Levava comigo um maço de preocupações correntes,
Um artigo da Constituição impresso para leitura,
Um poema de Baudelaire e um comprimido de Rivotril
Sentia falta do celular deixado em casa por segurança,
Lembrava de uma valsa de 15 anos na pré-história,
Quando o futuro ainda não estava para sempre escrito
Contava os dias e os anos que me aconteceram,
Tanto me aconteceram que nunca passam,
Assim como certas imagens que sobrevoam,
Ou trilhos que bifurcam na memória enferrujada.
Um dispositivo controlava meus batimentos,
Incapaz de saber por quem batia meu coração
Nem de me impedir de vibrar com um gol de 1979.

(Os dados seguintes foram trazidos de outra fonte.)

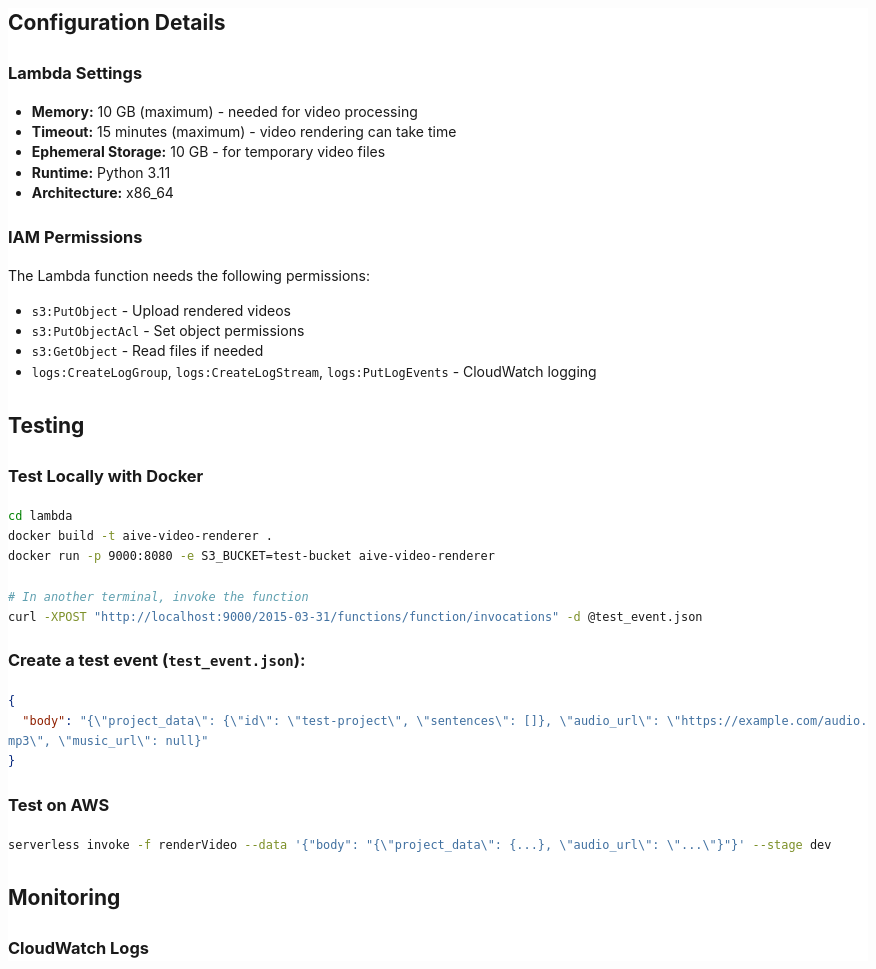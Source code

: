 ## Configuration Details

### Lambda Settings

- **Memory:** 10 GB (maximum) - needed for video processing
- **Timeout:** 15 minutes (maximum) - video rendering can take time
- **Ephemeral Storage:** 10 GB - for temporary video files
- **Runtime:** Python 3.11
- **Architecture:** x86_64

### IAM Permissions

The Lambda function needs the following permissions:
- `s3:PutObject` - Upload rendered videos
- `s3:PutObjectAcl` - Set object permissions
- `s3:GetObject` - Read files if needed
- `logs:CreateLogGroup`, `logs:CreateLogStream`, `logs:PutLogEvents` - CloudWatch logging

## Testing

### Test Locally with Docker

```bash
cd lambda
docker build -t aive-video-renderer .
docker run -p 9000:8080 -e S3_BUCKET=test-bucket aive-video-renderer

# In another terminal, invoke the function
curl -XPOST "http://localhost:9000/2015-03-31/functions/function/invocations" -d @test_event.json
```

### Create a test event (`test_event.json`):

```json
{
  "body": "{\"project_data\": {\"id\": \"test-project\", \"sentences\": []}, \"audio_url\": \"https://example.com/audio.mp3\", \"music_url\": null}"
}
```

### Test on AWS

```bash
serverless invoke -f renderVideo --data '{"body": "{\"project_data\": {...}, \"audio_url\": \"...\"}"}' --stage dev
```

## Monitoring

### CloudWatch Logs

Andei pelas alamedas do parque como um menino,
Só não corri atrás da bola por causa deste cansaço,
O cansaço dos anos que já foram jogados para fora,
Extenso espólio das emoções vencidas, eleições perdidas,
Mágoas acumuladas, impedimentos mal marcados e partidas
Quantas vezes parti antes do tempo, que é sempre o tempo das partidas?
Na caminhada, que sempre faço na mesma direção, confessei.
Confessei tudo que sempre soube, tudo que jamais neguei:
Sou um anarquista confesso como são os que não têm poder,
Um errante contumaz como todos os que erram por exclusão,
Aquele que sonha com a volta do que apenas poderia ter sido,
O homem quem tenta recapturar a ilusão que se evadiu,
O apaixonado que só uma vez esqueceu de mandar flores,
Pois todos, alguma vez, esquecem de dizer o quanto amam.
Há muito saí do armário e só me interesso pelos aromas,
Esses cheiros doces do melhor que conseguimos ser.
Caminhei no parque como se levitasse no firmamento
Passei por alegrias e tristezas, miséria e fortuna,
O velho que se arrastava, a menina que triunfava,
O homem que não corria, praticava para vencer,
A mulher que trabalhava para manter a forma,
A vida em todas em suas formas, inclusive a tristeza,
Que não deixa de ser quando também morre a manhã.
Havia, porém, o céu salpicado de nuvens mal desenhadas
Vi um elefante, um violino, o mapa da Itália, uma andorinha,
Vi, tenho certeza, a lagoa da minha infância e um pato selvagem
Vi, quem sabe, Deus espiando o seu mundo por trás da cortina.